The entire population of Iraq is estimated at 24 million, which would imply a birth rate of just over a quarter of a million persons per year (very roughly). In seven years I would expect roughly 2 million or so children to be born, and 2,000 or so of these children to die (from all causes), using the mortality rate listed above. Am I miscalculating, or is there a mistake?
Dr. Thomas Cunningham
Pasadena, CA
Matt Welch replies: Thanks to Thomas Cunningham for correctly pointing out my embarrassing error in presenting UNICEF's estimated under-5 mortality rate for 1994-1998 in the Saddam Hussein-controlled regions of Iraq. It was indeed 130.6 per 1,000 births, not 100,000.
Joe Emersberger, Jude Wanniski, and Frank Brady would have preferred I write a different article, preferably one focused on condemning U.S. policy. I respect their disappointment and would like only to suggest that the article they were hoping for has been written thousands of times before, including in reason.

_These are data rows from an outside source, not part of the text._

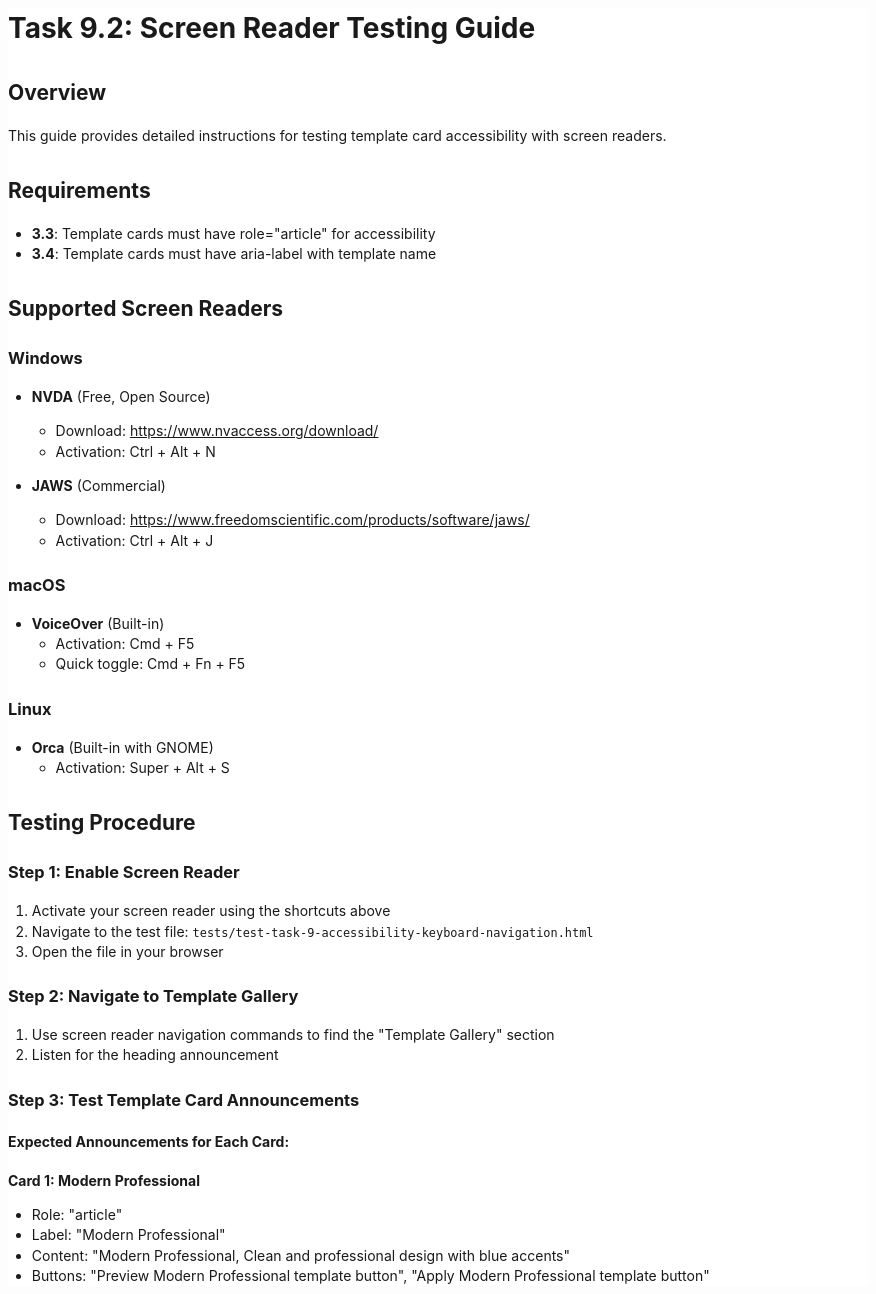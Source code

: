 # Task 9.2: Screen Reader Testing Guide

## Overview
This guide provides detailed instructions for testing template card accessibility with screen readers.

## Requirements
- **3.3**: Template cards must have role="article" for accessibility
- **3.4**: Template cards must have aria-label with template name

## Supported Screen Readers

### Windows
- **NVDA** (Free, Open Source)
  - Download: https://www.nvaccess.org/download/
  - Activation: Ctrl + Alt + N
  
- **JAWS** (Commercial)
  - Download: https://www.freedomscientific.com/products/software/jaws/
  - Activation: Ctrl + Alt + J

### macOS
- **VoiceOver** (Built-in)
  - Activation: Cmd + F5
  - Quick toggle: Cmd + Fn + F5

### Linux
- **Orca** (Built-in with GNOME)
  - Activation: Super + Alt + S

## Testing Procedure

### Step 1: Enable Screen Reader
1. Activate your screen reader using the shortcuts above
2. Navigate to the test file: `tests/test-task-9-accessibility-keyboard-navigation.html`
3. Open the file in your browser

### Step 2: Navigate to Template Gallery
1. Use screen reader navigation commands to find the "Template Gallery" section
2. Listen for the heading announcement

### Step 3: Test Template Card Announcements


#### Expected Announcements for Each Card:

**Card 1: Modern Professional**
- Role: "article"
- Label: "Modern Professional"
- Content: "Modern Professional, Clean and professional design with blue accents"
- Buttons: "Preview Modern Professional template button", "Apply Modern Professional template button"
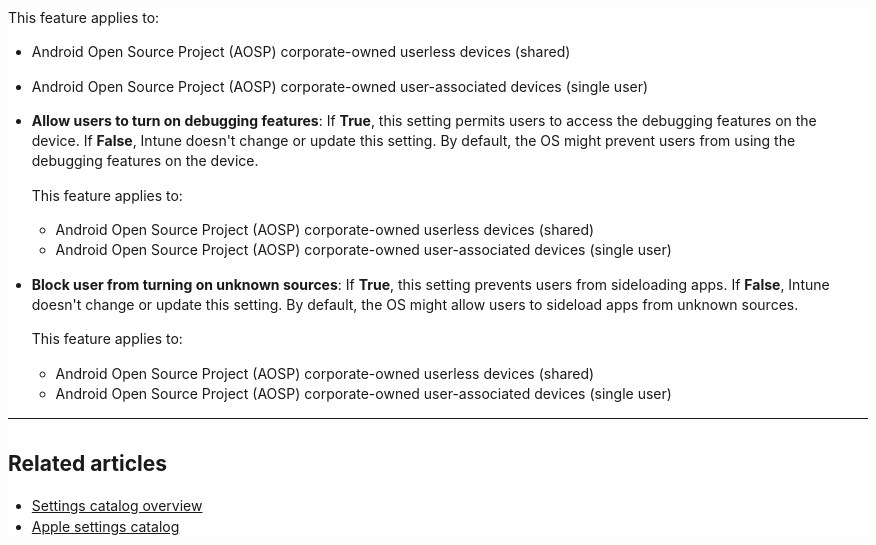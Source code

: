   This feature applies to:

  - Android Open Source Project (AOSP) corporate-owned userless devices (shared)
  - Android Open Source Project (AOSP) corporate-owned user-associated devices (single user)

- **Allow users to turn on debugging features**: If **True**, this setting permits users to access the debugging features on the device. If **False**, Intune doesn't change or update this setting. By default, the OS might prevent users from using the debugging features on the device.

  This feature applies to:

  - Android Open Source Project (AOSP) corporate-owned userless devices (shared)
  - Android Open Source Project (AOSP) corporate-owned user-associated devices (single user)

- **Block user from turning on unknown sources**: If **True**, this setting prevents users from sideloading apps. If **False**, Intune doesn't change or update this setting. By default, the OS might allow users to sideload apps from unknown sources.

  This feature applies to:

  - Android Open Source Project (AOSP) corporate-owned userless devices (shared)
  - Android Open Source Project (AOSP) corporate-owned user-associated devices (single user)

---

## Related articles

- [Settings catalog overview](settings-catalog.md)
- [Apple settings catalog](apple-settings-catalog-configurations.md)
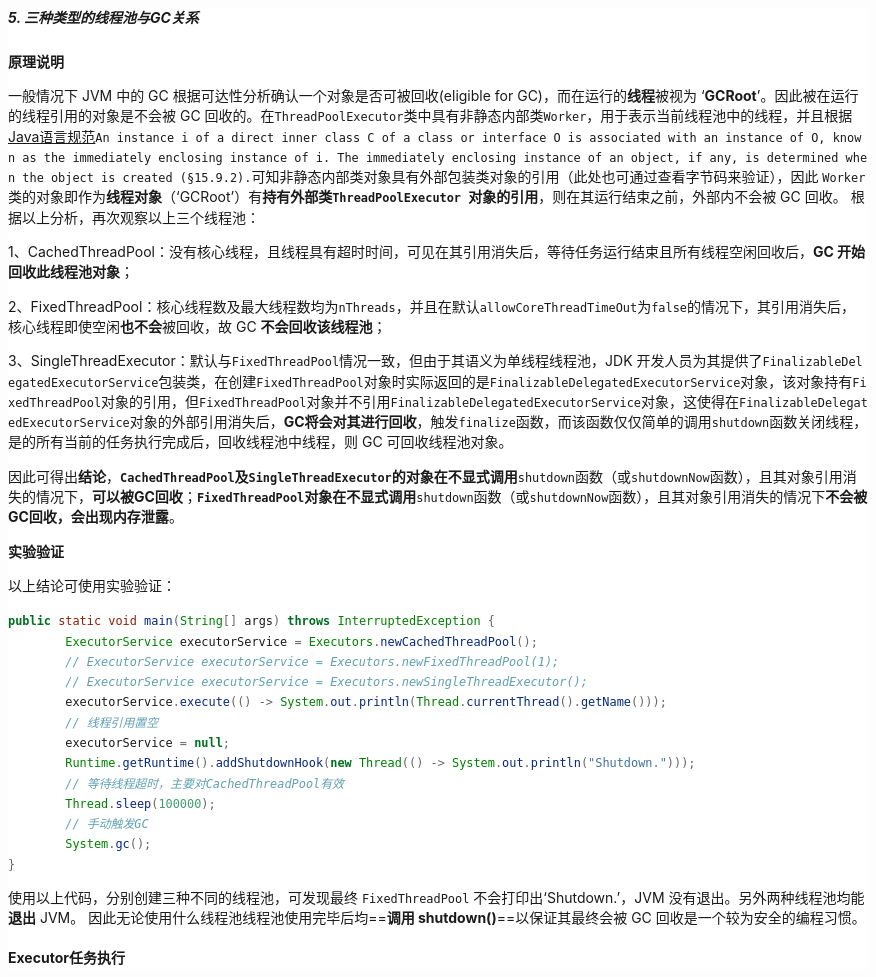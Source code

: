 

##### 5. 三种类型的线程池与GC关系

**原理说明**

一般情况下 JVM 中的 GC 根据可达性分析确认一个对象是否可被回收(eligible for GC)，而在运行的**线程**被视为 ‘**GCRoot**’。因此被在运行的线程引用的对象是不会被 GC 回收的。在`ThreadPoolExecutor`类中具有非静态内部类`Worker`，用于表示当前线程池中的线程，并且根据[Java语言规范](https://docs.oracle.com/javase/specs/jls/se8/html/jls-8.html#jls-8.1.3)`An instance i of a direct inner class C of a class or interface O is associated with an instance of O, known as the immediately enclosing instance of i. The immediately enclosing instance of an object, if any, is determined when the object is created (§15.9.2).`可知非静态内部类对象具有外部包装类对象的引用（此处也可通过查看字节码来验证），因此 `Worker`类的对象即作为**线程对象**（‘GCRoot’）有**持有外部类`ThreadPoolExecutor `对象的引用**，则在其运行结束之前，外部内不会被 GC 回收。 
根据以上分析，再次观察以上三个线程池：

1、CachedThreadPool：没有核心线程，且线程具有超时时间，可见在其引用消失后，等待任务运行结束且所有线程空闲回收后，**GC 开始回收此线程池对象**；

2、FixedThreadPool：核心线程数及最大线程数均为`nThreads`，并且在默认`allowCoreThreadTimeOut`为`false`的情况下，其引用消失后，核心线程即使空闲**也不会**被回收，故 GC **不会回收该线程池**；

3、SingleThreadExecutor：默认与`FixedThreadPool`情况一致，但由于其语义为单线程线程池，JDK 开发人员为其提供了`FinalizableDelegatedExecutorService`包装类，在创建`FixedThreadPool`对象时实际返回的是`FinalizableDelegatedExecutorService`对象，该对象持有`FixedThreadPool`对象的引用，但`FixedThreadPool`对象并不引用`FinalizableDelegatedExecutorService`对象，这使得在`FinalizableDelegatedExecutorService`对象的外部引用消失后，**GC将会对其进行回收**，触发`finalize`函数，而该函数仅仅简单的调用`shutdown`函数关闭线程，是的所有当前的任务执行完成后，回收线程池中线程，则 GC 可回收线程池对象。

因此可得出**结论**，**`CachedThreadPool`**及**`SingleThreadExecutor`**的对象在**不显式调用**`shutdown`函数（或`shutdownNow`函数），且其对象引用消失的情况下，**可以被GC回收**；**`FixedThreadPool`**对象在**不显式调用**`shutdown`函数（或`shutdownNow`函数），且其对象引用消失的情况下**不会被GC回收，会出现内存泄露**。

**实验验证**

以上结论可使用实验验证：

```java
public static void main(String[] args) throws InterruptedException {
        ExecutorService executorService = Executors.newCachedThreadPool();
        // ExecutorService executorService = Executors.newFixedThreadPool(1);
        // ExecutorService executorService = Executors.newSingleThreadExecutor();
        executorService.execute(() -> System.out.println(Thread.currentThread().getName()));
        // 线程引用置空
        executorService = null;
        Runtime.getRuntime().addShutdownHook(new Thread(() -> System.out.println("Shutdown.")));
        // 等待线程超时，主要对CachedThreadPool有效
        Thread.sleep(100000);
        // 手动触发GC
        System.gc();
}
```

使用以上代码，分别创建三种不同的线程池，可发现最终 `FixedThreadPool` 不会打印出‘Shutdown.’，JVM 没有退出。另外两种线程池均能**退出** JVM。
因此无论使用什么线程池线程池使用完毕后均==**调用 shutdown()**==以保证其最终会被 GC 回收是一个较为安全的编程习惯。





#### Executor任务执行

That doesn't mean those articles were wrong (though many passed along falsehoods), just that I chose to write about a less-covered aspect of the story: how and why partisans and the press bend and invent facts to support their political aims, thereby making it harder for the rest of us to gather the basic information required to form an intelligent opinion.
Also, I cannot agree with Emersberger's contention that "the most accurate and careful estimate of the number of victims doesn't help," or Wanniski's that "the exact number of dead children is unimportant," or Brady's that "whether American policies have led to the deaths of 100,000 Iraqi children or 600,000 is immaterial." It is my belief that truth actually matters, and distortion of truth -- whether by the U.S. government or its critics -- is inevitably counter-productive.
I think Britton Manasco is right to suggest that sanctions sometimes might work, and that Saddam Hussein's military buildup should not be ignored. I described the current sanctions regime as "ineffective" precisely because the crucial weapons inspection component has been absent since 1998, while the Iraqi population continues to suffer (though responsibility for that suffering under the oil-for-food regime -- which provides more value per capita than perhaps any other single-country humanitarian program in the world -- is probably now more due to the Iraqi government than to the sanctions).
It is hard to see what policy goals the current U.N. setup advances, unless there is a desire to inflict general degradation on a population and its leaders, and to give Saddam Hussein and his undemocratic neighbors a propaganda tool of uncommon resonance.
Correction: In "Speaking Lies to Power" (May), Ralph Nader's book
Crashing the Party was misidentified.